%%
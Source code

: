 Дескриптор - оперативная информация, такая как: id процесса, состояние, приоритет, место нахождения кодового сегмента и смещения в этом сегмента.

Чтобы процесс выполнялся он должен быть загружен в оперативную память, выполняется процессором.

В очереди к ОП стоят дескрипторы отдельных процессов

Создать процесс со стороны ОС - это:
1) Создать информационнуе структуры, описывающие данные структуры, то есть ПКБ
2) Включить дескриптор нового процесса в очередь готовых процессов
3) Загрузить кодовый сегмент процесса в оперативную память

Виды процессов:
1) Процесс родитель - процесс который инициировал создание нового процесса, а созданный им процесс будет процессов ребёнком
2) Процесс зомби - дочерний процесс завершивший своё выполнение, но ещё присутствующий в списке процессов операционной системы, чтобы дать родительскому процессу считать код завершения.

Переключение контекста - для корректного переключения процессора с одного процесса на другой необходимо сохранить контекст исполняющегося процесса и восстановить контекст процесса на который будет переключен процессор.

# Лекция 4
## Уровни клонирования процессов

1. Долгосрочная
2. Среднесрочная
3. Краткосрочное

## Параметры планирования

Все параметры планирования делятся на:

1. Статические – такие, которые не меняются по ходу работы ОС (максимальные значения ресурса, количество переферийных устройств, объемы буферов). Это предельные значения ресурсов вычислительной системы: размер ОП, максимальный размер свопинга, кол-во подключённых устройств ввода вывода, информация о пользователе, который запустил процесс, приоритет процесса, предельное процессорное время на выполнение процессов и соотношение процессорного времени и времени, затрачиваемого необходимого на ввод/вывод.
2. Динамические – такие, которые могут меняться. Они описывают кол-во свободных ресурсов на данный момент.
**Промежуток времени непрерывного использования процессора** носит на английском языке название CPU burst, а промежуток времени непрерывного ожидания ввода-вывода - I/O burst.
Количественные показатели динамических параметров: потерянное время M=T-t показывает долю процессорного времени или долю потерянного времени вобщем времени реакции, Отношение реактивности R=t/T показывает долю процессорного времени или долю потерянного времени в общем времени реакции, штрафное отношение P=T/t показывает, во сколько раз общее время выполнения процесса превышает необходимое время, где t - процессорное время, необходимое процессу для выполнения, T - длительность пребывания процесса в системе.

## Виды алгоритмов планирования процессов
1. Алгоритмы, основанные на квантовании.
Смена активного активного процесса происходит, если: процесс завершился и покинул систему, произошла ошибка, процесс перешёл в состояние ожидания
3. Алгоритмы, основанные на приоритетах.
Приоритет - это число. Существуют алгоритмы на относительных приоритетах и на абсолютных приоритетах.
%%
■ What you should do
Write down exactly the line with "- I/O burst.", then each line after it through the end of the data.

■ Answer for the task
**Промежуток времени непрерывного использования процессора** носит на английском языке название CPU burst, а промежуток времени непрерывного ожидания ввода-вывода - I/O burst.
Количественные показатели динамических параметров: потерянное время M=T-t показывает долю процессорного времени или долю потерянного времени вобщем времени реакции, Отношение реактивности R=t/T показывает долю процессорного времени или долю потерянного времени в общем времени реакции, штрафное отношение P=T/t показывает, во сколько раз общее время выполнения процесса превышает необходимое время, где t - процессорное время, необходимое процессу для выполнения, T - длительность пребывания процесса в системе.

## Виды алгоритмов планирования процессов
1. Алгоритмы, основанные на квантовании.
Смена активного активного процесса происходит, если: процесс завершился и покинул систему, произошла ошибка, процесс перешёл в состояние ожидания
3. Алгоритмы, основанные на приоритетах.
Приоритет - это число. Существуют алгоритмы на относительных приоритетах и на абсолютных приоритетах.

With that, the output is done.